Source texts of formatted documents

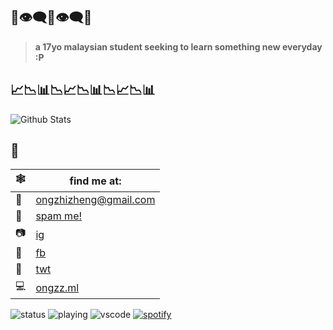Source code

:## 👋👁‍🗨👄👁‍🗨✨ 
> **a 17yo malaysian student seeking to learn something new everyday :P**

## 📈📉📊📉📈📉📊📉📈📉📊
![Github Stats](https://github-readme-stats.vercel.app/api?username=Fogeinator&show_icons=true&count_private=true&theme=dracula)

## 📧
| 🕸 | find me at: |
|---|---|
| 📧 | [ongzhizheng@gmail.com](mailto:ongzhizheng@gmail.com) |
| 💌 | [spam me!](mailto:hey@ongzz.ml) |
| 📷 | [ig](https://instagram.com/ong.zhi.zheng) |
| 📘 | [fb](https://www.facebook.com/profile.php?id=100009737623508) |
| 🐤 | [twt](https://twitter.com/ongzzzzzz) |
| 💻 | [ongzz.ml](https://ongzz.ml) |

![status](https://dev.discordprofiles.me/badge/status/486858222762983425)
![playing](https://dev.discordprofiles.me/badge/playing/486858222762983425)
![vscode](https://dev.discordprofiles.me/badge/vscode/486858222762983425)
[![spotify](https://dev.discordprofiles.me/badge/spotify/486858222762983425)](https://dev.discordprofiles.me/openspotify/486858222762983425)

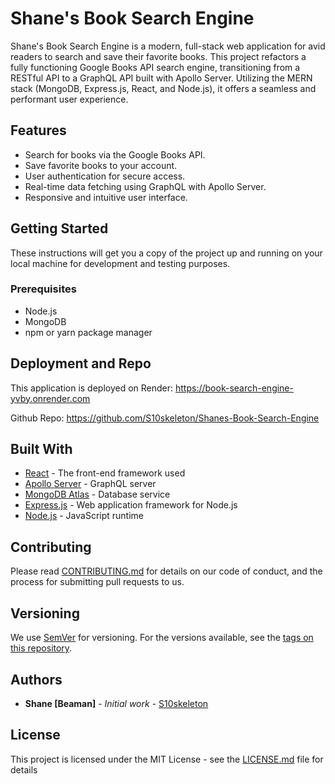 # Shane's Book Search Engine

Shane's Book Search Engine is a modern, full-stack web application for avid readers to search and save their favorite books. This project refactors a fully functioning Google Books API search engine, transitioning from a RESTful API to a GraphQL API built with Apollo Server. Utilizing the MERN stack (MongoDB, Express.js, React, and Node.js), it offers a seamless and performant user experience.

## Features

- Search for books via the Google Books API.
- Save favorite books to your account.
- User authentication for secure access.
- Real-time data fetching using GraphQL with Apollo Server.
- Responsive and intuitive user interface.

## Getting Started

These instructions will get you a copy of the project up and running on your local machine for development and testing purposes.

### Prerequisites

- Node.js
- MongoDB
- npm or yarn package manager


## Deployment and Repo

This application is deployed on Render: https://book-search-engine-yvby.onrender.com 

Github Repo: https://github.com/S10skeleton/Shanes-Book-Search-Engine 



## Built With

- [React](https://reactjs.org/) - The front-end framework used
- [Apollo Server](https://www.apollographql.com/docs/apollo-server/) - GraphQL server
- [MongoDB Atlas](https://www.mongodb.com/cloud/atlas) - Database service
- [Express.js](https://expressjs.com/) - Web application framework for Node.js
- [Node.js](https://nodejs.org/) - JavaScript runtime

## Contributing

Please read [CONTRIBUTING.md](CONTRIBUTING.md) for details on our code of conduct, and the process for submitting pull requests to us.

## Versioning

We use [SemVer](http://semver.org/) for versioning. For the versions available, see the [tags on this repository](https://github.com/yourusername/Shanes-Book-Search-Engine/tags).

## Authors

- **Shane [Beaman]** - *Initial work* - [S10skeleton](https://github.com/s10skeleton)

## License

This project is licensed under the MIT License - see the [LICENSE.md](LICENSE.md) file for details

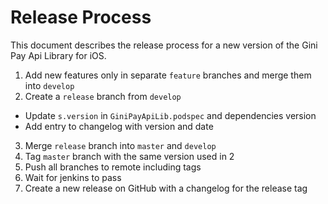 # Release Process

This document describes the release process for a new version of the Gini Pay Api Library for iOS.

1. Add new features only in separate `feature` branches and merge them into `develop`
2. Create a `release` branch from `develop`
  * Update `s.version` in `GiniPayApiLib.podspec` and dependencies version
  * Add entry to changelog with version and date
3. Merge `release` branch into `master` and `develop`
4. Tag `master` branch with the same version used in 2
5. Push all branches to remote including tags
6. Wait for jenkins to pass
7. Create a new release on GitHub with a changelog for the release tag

### Assignment:
An exact copy of all the lines above is required, with the pictures removed.

### Task response:
Source code

:## 👋👁‍🗨👄👁‍🗨✨ 
> **a 17yo malaysian student seeking to learn something new everyday :P**

## 📈📉📊📉📈📉📊📉📈📉📊
![Github Stats](https://github-readme-stats.vercel.app/api?username=Fogeinator&show_icons=true&count_private=true&theme=dracula)

## 📧
| 🕸 | find me at: |
|---|---|
| 📧 | [ongzhizheng@gmail.com](mailto:ongzhizheng@gmail.com) |
| 💌 | [spam me!](mailto:hey@ongzz.ml) |
| 📷 | [ig](https://instagram.com/ong.zhi.zheng) |
| 📘 | [fb](https://www.facebook.com/profile.php?id=100009737623508) |
| 🐤 | [twt](https://twitter.com/ongzzzzzz) |
| 💻 | [ongzz.ml](https://ongzz.ml) |

![status](https://dev.discordprofiles.me/badge/status/486858222762983425)
![playing](https://dev.discordprofiles.me/badge/playing/486858222762983425)
![vscode](https://dev.discordprofiles.me/badge/vscode/486858222762983425)
[![spotify](https://dev.discordprofiles.me/badge/spotify/486858222762983425)](https://dev.discordprofiles.me/openspotify/486858222762983425)

 # Shane's Book Search Engine

Shane's Book Search Engine is a modern, full-stack web application for avid readers to search and save their favorite books. This project refactors a fully functioning Google Books API search engine, transitioning from a RESTful API to a GraphQL API built with Apollo Server. Utilizing the MERN stack (MongoDB, Express.js, React, and Node.js), it offers a seamless and performant user experience.

## Features

- Search for books via the Google Books API.
- Save favorite books to your account.
- User authentication for secure access.
- Real-time data fetching using GraphQL with Apollo Server.
- Responsive and intuitive user interface.

## Getting Started

These instructions will get you a copy of the project up and running on your local machine for development and testing purposes.

### Prerequisites

- Node.js
- MongoDB
- npm or yarn package manager


## Deployment and Repo

This application is deployed on Render: https://book-search-engine-yvby.onrender.com 

Github Repo: https://github.com/S10skeleton/Shanes-Book-Search-Engine 



## Built With

- [React](https://reactjs.org/) - The front-end framework used
- [Apollo Server](https://www.apollographql.com/docs/apollo-server/) - GraphQL server
- [MongoDB Atlas](https://www.mongodb.com/cloud/atlas) - Database service
- [Express.js](https://expressjs.com/) - Web application framework for Node.js
- [Node.js](https://nodejs.org/) - JavaScript runtime

## Contributing

Please read [CONTRIBUTING.md](CONTRIBUTING.md) for details on our code of conduct, and the process for submitting pull requests to us.

## Versioning

We use [SemVer](http://semver.org/) for versioning. For the versions available, see the [tags on this repository](https://github.com/yourusername/Shanes-Book-Search-Engine/tags).

## Authors

- **Shane [Beaman]** - *Initial work* - [S10skeleton](https://github.com/s10skeleton)

## License

This project is licensed under the MIT License - see the [LICENSE.md](LICENSE.md) file for details

 # Release Process

This document describes the release process for a new version of the Gini Pay Api Library for iOS.

1. Add new features only in separate `feature` branches and merge them into `develop`
2. Create a `release` branch from `develop`
  * Update `s.version` in `GiniPayApiLib.podspec` and dependencies version
  * Add entry to changelog with version and date
3. Merge `release` branch into `master` and `develop`
4. Tag `master` branch with the same version used in 2
5. Push all branches to remote including tags
6. Wait for jenkins to pass
7. Create a new release on GitHub with a changelog for the release tag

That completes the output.